Einerseits wird Schweizer Präzision präsentiert, die aber auch vor Offenheit und Ungeordnetem nicht Halt macht. Die Form der weitgehend ruhig und entspannten bzw. entspannenden Musik wird gelegentlich durchbrochen, beispielsweise durch eher freie Ausgestaltung ("Bricherasio", "Walk In The Winter") oder marschierendem Rhythmus in "Schneegestöber". Doch so wie wir mit "Sehnsucht" (und irgendwie sehnsüchtig klingt der Song auch) und melancholischem Unterton aus der ersten CD verabschiedet werden, der unweigerlich ins Träumen gleiten lassen kann, ist der Gesamteindruck der Musik überwiegend.

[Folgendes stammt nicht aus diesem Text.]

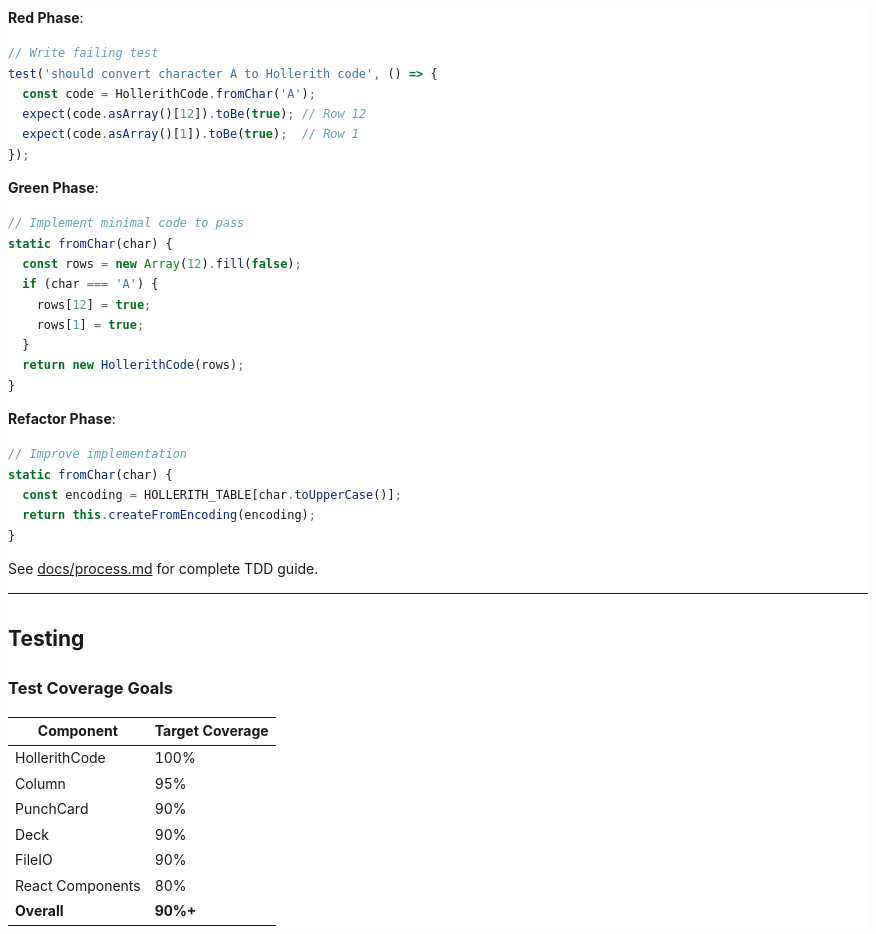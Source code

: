 **Red Phase**:
```javascript
// Write failing test
test('should convert character A to Hollerith code', () => {
  const code = HollerithCode.fromChar('A');
  expect(code.asArray()[12]).toBe(true); // Row 12
  expect(code.asArray()[1]).toBe(true);  // Row 1
});
```

**Green Phase**:
```javascript
// Implement minimal code to pass
static fromChar(char) {
  const rows = new Array(12).fill(false);
  if (char === 'A') {
    rows[12] = true;
    rows[1] = true;
  }
  return new HollerithCode(rows);
}
```

**Refactor Phase**:
```javascript
// Improve implementation
static fromChar(char) {
  const encoding = HOLLERITH_TABLE[char.toUpperCase()];
  return this.createFromEncoding(encoding);
}
```

See [docs/process.md](./docs/process.md) for complete TDD guide.

---

## Testing

### Test Coverage Goals

| Component | Target Coverage |
|-----------|----------------|
| HollerithCode | 100% |
| Column | 95% |
| PunchCard | 90% |
| Deck | 90% |
| FileIO | 90% |
| React Components | 80% |
| **Overall** | **90%+** |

CD zwei startet mit einem teilweise hypnotischen Stück, das unter anderem fernöstlich klingende Elemente einbindet, plötzlich improvisieren Bass und Gitarre und eröffnen eine andere Welt - ein sehr empfehlenswerter Titel, der etwas abweicht. Aber auch sanfte Elemente frühen Jazz Rocks, etwa in Richtung Weather Report, halten Einzug, hier mit "Late Night". So hält die zweite CD etwas mehr an Überraschungen bereit, die Musik scheint sich mehr zu öffnen und weitere Einflüsse zuzulassen. Auf jeden Fall dringt mir mehr gespielte Kreativität ins Ohr und das ist eine sehr positive Überraschung, nachdem bereits die erste CD sich angenehm bemerkbar machen konnte.
So scheint es fast, als hätte man den Hörer zunächst mit viel Ruhe auf ein gewisses Level gebracht, damit er nun bereit ist, sich anderen Horizonten zu öffnen und diesen positiv und aufgeschlossen zu begegnen. Wunderbar die Interaktion auf "Notre Premier", wenn das scheinbar unkontrolliert dahinschwebende Stück an Entwicklung zunimmt, man sich offensichtlich gegenseitig die Bälle zuwirft und mit ihnen allein und doch zusammenspielt. Mal wird der Bass schräg gestrichen, dann scheint der Drummer nur zu improvisieren und der Gitarrist schleicht sich durch verträumte Sequenzen. Bis es dann mächtig rockt!! "Ca Bouge" ist eine weitere Nuance mit einer weiteren Überraschung dieser drei Musiker, die so traumhaft und kreativ miteinander verkehren.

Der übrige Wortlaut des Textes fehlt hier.